Since its closure the intolerable traffic congestion has not only detrimentally impacted residents ability to go about their daily commutes in a timely and efficient manner, it has resulted in quite awful increased pollution on roads leading to both Putney and Chiswick Bridges. For those requiring either public or private transport owing to age, disability, or a multitude of other personal reasons a journey from Castelnau in Barnes to Hammersmith tube station, which would have taken approximately 15 minutes, is now at times exceeding 70 minutes. 

We as a community cannot have a major arterial route into central London cut off from use. In addition it is quite clear that the unforeseen closure of this necessary and vital commuter link has negatively impacted business owners in SW13 and for the sake of our community I hope and trust that both Transport for London and Hammersmith & Fulham Council will ensure that, if they opt for repair and not replacement, the result will be full reinstatement of our beloved bridge to its former and full glory.”

JLA, Consultant Surgeon is in favour of allowing buses, bicycles and pedestrians on the bridge once it is repaired:

“As a resident of Upper Barnes since 2005, the recent closure of Hammersmith Bridge has brought about a dramatic change to the local environment.
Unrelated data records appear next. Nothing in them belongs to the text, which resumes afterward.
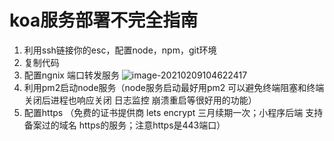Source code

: # koa服务部署不完全指南

1. 利用ssh链接你的esc，配置node，npm，git环境
2. 复制代码
3. 配置ngnix 端口转发服务
![image-20210209104622417](http://qny.volcanoblog.cn/markdown/image-20210209104622417.png)
4. 利用pm2启动node服务（node服务启动最好用pm2 可以避免终端阻塞和终端关闭后进程也响应关闭 日志监控 崩溃重启等很好用的功能）
5. 配置https （免费的证书提供商 lets encrypt 三月续期一次；小程序后端 支持备案过的域名 https的服务；注意https是443端口）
The striking reduction in noise, traffic and the smog of vehicle fumes has sparked a question in the locality regarding whether the status quo of traffic should be restored, along with the eventual repair of the Bridge. As a doctor, I believe there are some extremely pressing reasons why this should not be the case.

The World Health Organisation (WHO) estimates that worldwide annually, 4 million people die prematurely as a result of air pollution. In London, this is reflected by an estimated 23,500 premature deaths per year, equivalent to around 59 jumbo jets full of people, crashing every year. Motor vehicles are the major culprit, with emissions producing a dangerous mix of tiny particulate matter, nitrogen dioxide and low-level ozone. These are recognized as leading to increased rates of lung, bladder, and urinary tract cancers, chronic lung disease, heart attacks and strokes. Children are particularly vulnerable, as these pollutants can lead to a reduction in lung development and function, increased rates of asthma, and a reduction in ability to concentrate.

This year, a London Coroners Court recognised that the death of a 9-year-old girl from asthma was directly due to traffic pollution. Elli Kissi-Debrah was admitted to hospital 27 times for acute worsening of her asthma, prior to her death. The coroner concluded this due to the close correlation between her episodes of hospital attendance and recorded spikes in pollution near her home, close to the South Circular.

Tragically, the most vulnerable people in society, children, the elderly, the sick and the poor, who are suffer the most from chronic ill health and premature death, are the people least likely to be causing air pollution. The vast majority of car drivers within London are relatively wealthy individuals travelling alone in their vehicle, to their place of work.

The WHO recommends that cycling and walking should be widely encouraged, and since the closure, we’ve started to witness residents choosing active travel and public transport instead of driving. The longer the bridge stays closed, the greater the number of people will stick with their new choices. It’s an opportunity to make a significant change we should not miss. Surely, with the scientific facts related to car pollution being so clear, a point in time had been reached where a new balance must be struck between the rights of convenience for drivers against the rights of the majority of the population to enjoy a healthier and longer life, and to breathe freely?”